Metabolic inhibition in the perfused rat heart: evidence for glycolytic requirement for normal sodium homeostasis

Subcellular compartmentalization of energy stores to support different myocardial processes has been exemplified by the glycolytic control of the ATP-sensitive K+ channel. Recent data suggest that the control of intracellular sodium (Na-i) may also rely on glycolytically derived ATP; however, the degree of this dependence is unclear. To examine this question, isolated, perfused rat hearts were exposed to hypoxia, to selectively inhibit oxidative metabolism, or iodoacetate (IAA, 100 mu mol/l), to selectively inhibit glycolysis. Na-i and myocardial high-energy phosphate levels were monitored using triple-quantum-filtered (TQF) Na-23 and P-31 magnetic resonance spectroscopy, respectively. The effects of ion exchange mechanisms (Na+/Ca2+, Na+/H+) on Na-i were examined by pharmacological manipulation of these channels. Na-i, as monitored by shift reagent-aided TQF Na-23 spectral amplitudes, increased by similar to 220% relative to baseline after 45 min of perfusion with IAA, with or without rapid pacing.

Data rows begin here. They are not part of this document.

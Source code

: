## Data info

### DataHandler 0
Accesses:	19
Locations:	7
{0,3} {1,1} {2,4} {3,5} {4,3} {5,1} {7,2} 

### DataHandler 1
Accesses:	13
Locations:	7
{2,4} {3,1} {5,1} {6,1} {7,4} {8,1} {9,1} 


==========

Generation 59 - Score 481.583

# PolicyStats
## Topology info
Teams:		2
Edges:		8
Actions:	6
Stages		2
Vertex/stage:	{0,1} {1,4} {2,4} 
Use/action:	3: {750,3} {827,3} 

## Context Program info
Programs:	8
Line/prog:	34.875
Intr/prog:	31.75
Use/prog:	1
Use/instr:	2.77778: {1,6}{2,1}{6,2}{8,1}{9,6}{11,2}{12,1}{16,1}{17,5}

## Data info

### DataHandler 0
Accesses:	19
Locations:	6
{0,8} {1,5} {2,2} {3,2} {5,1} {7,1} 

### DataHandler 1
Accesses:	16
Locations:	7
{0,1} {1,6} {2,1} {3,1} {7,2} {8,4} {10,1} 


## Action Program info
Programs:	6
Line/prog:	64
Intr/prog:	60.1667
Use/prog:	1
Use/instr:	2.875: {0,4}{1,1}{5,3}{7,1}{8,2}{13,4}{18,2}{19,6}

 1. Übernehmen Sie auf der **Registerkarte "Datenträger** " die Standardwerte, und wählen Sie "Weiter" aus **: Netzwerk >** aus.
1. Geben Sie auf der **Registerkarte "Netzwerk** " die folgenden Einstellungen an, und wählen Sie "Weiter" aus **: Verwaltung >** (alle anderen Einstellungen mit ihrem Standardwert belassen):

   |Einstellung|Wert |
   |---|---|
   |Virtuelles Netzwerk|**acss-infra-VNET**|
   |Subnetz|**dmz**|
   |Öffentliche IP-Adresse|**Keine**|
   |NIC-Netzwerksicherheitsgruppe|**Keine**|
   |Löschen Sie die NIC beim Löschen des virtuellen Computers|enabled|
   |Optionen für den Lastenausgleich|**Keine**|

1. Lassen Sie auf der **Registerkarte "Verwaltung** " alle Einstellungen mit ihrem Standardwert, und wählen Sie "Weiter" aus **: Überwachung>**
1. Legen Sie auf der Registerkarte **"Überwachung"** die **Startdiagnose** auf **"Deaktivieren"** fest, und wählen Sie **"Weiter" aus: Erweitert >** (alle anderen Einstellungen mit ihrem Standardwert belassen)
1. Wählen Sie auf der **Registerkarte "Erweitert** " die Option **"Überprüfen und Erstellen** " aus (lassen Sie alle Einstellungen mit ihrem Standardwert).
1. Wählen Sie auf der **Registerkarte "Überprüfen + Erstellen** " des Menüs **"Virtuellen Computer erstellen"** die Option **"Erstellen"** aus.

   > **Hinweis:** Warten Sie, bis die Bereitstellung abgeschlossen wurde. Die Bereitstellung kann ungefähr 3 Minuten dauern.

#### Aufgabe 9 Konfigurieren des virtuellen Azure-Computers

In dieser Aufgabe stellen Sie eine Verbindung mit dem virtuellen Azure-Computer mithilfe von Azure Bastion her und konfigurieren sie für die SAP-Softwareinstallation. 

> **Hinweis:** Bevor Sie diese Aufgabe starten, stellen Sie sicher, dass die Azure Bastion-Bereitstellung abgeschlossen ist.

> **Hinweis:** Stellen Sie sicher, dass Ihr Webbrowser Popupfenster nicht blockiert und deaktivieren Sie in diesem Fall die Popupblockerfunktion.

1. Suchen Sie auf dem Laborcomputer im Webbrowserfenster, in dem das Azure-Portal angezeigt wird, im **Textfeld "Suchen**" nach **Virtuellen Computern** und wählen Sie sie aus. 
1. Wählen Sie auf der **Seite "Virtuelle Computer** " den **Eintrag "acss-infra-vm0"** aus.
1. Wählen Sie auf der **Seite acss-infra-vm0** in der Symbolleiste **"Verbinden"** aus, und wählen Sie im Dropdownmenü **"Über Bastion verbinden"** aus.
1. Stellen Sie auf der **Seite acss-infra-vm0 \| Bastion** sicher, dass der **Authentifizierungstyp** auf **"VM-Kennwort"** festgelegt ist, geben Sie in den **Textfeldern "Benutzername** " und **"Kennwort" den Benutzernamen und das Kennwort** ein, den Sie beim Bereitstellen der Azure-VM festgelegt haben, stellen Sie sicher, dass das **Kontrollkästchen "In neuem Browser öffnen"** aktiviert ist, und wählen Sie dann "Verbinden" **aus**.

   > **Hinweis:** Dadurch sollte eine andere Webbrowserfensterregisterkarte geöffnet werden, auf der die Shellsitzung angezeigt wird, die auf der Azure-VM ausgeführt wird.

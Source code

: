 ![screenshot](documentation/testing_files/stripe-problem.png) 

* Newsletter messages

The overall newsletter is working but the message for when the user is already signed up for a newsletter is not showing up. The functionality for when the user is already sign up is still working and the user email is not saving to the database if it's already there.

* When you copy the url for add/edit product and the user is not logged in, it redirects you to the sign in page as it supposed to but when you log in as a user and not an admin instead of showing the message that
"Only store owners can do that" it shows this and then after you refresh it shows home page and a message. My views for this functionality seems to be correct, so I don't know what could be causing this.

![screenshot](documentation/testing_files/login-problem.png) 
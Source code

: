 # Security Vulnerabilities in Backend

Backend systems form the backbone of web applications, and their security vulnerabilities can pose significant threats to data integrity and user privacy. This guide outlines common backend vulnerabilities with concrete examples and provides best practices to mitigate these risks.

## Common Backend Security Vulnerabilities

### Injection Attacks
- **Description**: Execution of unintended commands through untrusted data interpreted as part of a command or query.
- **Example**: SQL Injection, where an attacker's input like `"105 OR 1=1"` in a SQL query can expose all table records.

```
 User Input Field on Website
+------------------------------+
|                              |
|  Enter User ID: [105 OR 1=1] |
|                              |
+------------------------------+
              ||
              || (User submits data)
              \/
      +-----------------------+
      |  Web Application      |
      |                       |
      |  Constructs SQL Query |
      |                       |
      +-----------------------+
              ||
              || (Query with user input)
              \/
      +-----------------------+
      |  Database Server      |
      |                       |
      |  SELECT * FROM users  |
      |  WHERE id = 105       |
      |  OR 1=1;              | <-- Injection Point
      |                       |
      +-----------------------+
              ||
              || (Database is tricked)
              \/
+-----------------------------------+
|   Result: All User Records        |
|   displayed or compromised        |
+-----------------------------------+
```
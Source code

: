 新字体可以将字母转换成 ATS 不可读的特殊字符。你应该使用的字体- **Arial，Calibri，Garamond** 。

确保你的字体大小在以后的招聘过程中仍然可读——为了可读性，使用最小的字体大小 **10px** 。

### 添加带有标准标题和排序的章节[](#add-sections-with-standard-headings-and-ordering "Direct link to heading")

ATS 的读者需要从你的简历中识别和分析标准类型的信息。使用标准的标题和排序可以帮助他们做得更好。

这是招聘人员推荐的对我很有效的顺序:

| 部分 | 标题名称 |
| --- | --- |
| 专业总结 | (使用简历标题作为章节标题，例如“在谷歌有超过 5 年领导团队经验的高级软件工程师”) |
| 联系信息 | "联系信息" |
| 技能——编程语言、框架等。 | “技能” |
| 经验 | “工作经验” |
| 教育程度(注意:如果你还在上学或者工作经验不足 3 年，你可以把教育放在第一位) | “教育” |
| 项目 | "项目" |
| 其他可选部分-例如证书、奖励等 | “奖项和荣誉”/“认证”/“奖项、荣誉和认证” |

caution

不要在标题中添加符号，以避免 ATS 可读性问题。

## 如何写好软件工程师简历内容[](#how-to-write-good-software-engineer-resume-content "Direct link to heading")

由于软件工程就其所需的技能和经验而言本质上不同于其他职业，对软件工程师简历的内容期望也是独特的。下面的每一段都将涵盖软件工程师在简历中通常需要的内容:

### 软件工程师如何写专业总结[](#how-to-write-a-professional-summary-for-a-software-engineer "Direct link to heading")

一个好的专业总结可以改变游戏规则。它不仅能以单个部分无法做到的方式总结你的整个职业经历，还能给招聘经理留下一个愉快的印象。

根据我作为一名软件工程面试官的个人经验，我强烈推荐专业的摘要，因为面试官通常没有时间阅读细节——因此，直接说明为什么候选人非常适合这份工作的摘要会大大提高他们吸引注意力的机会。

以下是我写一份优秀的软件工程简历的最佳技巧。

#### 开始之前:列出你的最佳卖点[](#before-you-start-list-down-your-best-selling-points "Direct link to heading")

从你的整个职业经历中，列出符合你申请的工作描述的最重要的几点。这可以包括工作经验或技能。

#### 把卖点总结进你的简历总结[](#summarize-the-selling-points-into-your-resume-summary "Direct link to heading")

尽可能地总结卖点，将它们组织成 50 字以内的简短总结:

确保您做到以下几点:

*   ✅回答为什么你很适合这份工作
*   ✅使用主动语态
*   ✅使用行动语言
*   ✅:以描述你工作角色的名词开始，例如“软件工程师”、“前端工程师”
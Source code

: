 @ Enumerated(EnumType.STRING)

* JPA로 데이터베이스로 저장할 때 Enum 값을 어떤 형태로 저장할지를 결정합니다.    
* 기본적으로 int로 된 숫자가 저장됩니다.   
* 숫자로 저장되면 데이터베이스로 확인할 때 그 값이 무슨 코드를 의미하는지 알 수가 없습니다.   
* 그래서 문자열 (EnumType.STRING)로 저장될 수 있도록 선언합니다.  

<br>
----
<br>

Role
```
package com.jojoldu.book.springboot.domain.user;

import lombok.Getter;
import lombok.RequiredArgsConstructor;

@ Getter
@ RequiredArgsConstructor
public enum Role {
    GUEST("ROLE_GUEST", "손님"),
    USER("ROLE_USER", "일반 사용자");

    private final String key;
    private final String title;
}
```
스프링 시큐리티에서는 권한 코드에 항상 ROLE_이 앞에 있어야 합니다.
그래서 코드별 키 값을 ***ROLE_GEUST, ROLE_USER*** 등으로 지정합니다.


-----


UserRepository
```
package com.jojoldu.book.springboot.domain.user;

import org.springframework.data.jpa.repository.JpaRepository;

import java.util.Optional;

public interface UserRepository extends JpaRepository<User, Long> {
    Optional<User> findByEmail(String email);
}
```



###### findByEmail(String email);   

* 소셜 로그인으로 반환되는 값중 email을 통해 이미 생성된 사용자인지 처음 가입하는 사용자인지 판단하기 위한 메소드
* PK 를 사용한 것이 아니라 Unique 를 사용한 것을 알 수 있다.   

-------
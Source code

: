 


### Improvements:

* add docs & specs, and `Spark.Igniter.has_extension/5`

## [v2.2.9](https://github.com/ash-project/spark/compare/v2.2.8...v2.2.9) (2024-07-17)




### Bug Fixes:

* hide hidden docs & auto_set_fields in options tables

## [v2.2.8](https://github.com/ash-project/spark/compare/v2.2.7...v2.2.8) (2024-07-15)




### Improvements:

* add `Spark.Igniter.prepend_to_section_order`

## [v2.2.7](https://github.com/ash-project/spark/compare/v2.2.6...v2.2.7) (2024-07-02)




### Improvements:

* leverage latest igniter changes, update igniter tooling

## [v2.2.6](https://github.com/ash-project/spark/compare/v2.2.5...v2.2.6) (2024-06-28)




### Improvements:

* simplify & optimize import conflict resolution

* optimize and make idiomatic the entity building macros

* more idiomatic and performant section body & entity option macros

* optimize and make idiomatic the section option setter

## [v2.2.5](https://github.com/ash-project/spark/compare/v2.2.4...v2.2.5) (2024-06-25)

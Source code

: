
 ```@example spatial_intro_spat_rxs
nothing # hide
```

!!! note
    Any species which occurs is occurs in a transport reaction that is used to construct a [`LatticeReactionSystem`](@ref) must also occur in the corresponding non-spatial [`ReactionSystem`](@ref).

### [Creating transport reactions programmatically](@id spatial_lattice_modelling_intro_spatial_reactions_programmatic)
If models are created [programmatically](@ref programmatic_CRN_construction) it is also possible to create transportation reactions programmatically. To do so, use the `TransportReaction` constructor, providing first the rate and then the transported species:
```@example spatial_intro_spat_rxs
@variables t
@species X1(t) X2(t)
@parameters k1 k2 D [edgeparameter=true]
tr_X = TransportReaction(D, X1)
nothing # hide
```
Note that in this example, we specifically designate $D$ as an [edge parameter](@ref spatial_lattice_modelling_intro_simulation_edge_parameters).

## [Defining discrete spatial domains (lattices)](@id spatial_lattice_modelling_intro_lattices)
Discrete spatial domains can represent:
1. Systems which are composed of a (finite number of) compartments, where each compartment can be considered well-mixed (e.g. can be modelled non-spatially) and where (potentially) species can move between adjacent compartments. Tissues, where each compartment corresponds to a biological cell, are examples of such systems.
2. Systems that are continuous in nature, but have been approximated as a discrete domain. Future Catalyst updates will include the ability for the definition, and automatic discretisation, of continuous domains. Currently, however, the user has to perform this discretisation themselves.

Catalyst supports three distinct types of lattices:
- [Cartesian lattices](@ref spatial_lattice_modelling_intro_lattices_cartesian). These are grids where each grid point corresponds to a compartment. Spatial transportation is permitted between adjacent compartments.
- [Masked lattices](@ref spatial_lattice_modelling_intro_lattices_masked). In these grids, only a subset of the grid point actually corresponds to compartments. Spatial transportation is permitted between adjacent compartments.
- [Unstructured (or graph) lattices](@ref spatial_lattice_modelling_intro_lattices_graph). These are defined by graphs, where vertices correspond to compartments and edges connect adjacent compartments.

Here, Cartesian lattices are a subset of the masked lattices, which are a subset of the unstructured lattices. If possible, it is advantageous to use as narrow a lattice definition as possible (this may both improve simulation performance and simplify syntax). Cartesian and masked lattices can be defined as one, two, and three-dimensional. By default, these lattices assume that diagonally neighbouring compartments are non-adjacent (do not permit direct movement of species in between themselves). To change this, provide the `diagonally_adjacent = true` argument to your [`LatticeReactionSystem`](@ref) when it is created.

During hypoxia, Na-i increased by similar to 200% during rapid pacing but did not increase in unpaced hearts or when the Na+/H+ exchange blocker ethylisopropylamiloride (EIPA, 10 mu mol/l) was used. Neither EIPA nor a low-Ca2+ perfusate (50 mu mol/l) could prevent the rise in Na-i during perfusion with IAA. Myocardial function and high-energy phosphate stores were preserved during inhibition of glycolysis with IAA and continued oxidative metabolism. These results suggest that glycolysis is required for normal Na+ homeostasis in the perfused rat heart, possibly because of preferential fueling of Na-K-adenosinetriphosphatase by glycolytically derived ATP.